Work instructions
The listing below has to be output exactly as given, less its pictures.
[Information Boundary: Start]
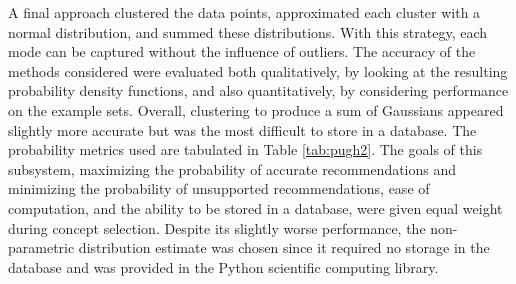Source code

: \documentclass[11pt]{article} %
\begin{document}
\newline \quad \newline
A final approach clustered the data points, approximated each cluster with a normal distribution, and summed these distributions. With this strategy, each mode can be captured without the influence of outliers. The accuracy of the methods considered were evaluated both qualitatively, by looking at the resulting probability density functions, and also quantitatively, by considering performance on the example sets. Overall, clustering to produce a sum of Gaussians appeared slightly more accurate but was the most difficult to store in a database. The probability metrics used are tabulated in Table \ref{tab:pugh2}. The goals of this subsystem, maximizing the probability of accurate recommendations and minimizing the probability of unsupported recommendations, ease of computation, and the ability to be stored in a database, were given equal weight during concept selection. Despite its slightly worse performance, the non-parametric distribution estimate was chosen since it required no storage in the database and was provided in the Python scientific computing library.
\end{document}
[Information Boundary: End]
Response
Source code

: \documentclass[11pt]{article} %
\begin{document}
\newline \quad \newline
A final approach clustered the data points, approximated each cluster with a normal distribution, and summed these distributions. With this strategy, each mode can be captured without the influence of outliers. The accuracy of the methods considered were evaluated both qualitatively, by looking at the resulting probability density functions, and also quantitatively, by considering performance on the example sets. Overall, clustering to produce a sum of Gaussians appeared slightly more accurate but was the most difficult to store in a database. The probability metrics used are tabulated in Table \ref{tab:pugh2}. The goals of this subsystem, maximizing the probability of accurate recommendations and minimizing the probability of unsupported recommendations, ease of computation, and the ability to be stored in a database, were given equal weight during concept selection. Despite its slightly worse performance, the non-parametric distribution estimate was chosen since it required no storage in the database and was provided in the Python scientific computing library.
\end{document}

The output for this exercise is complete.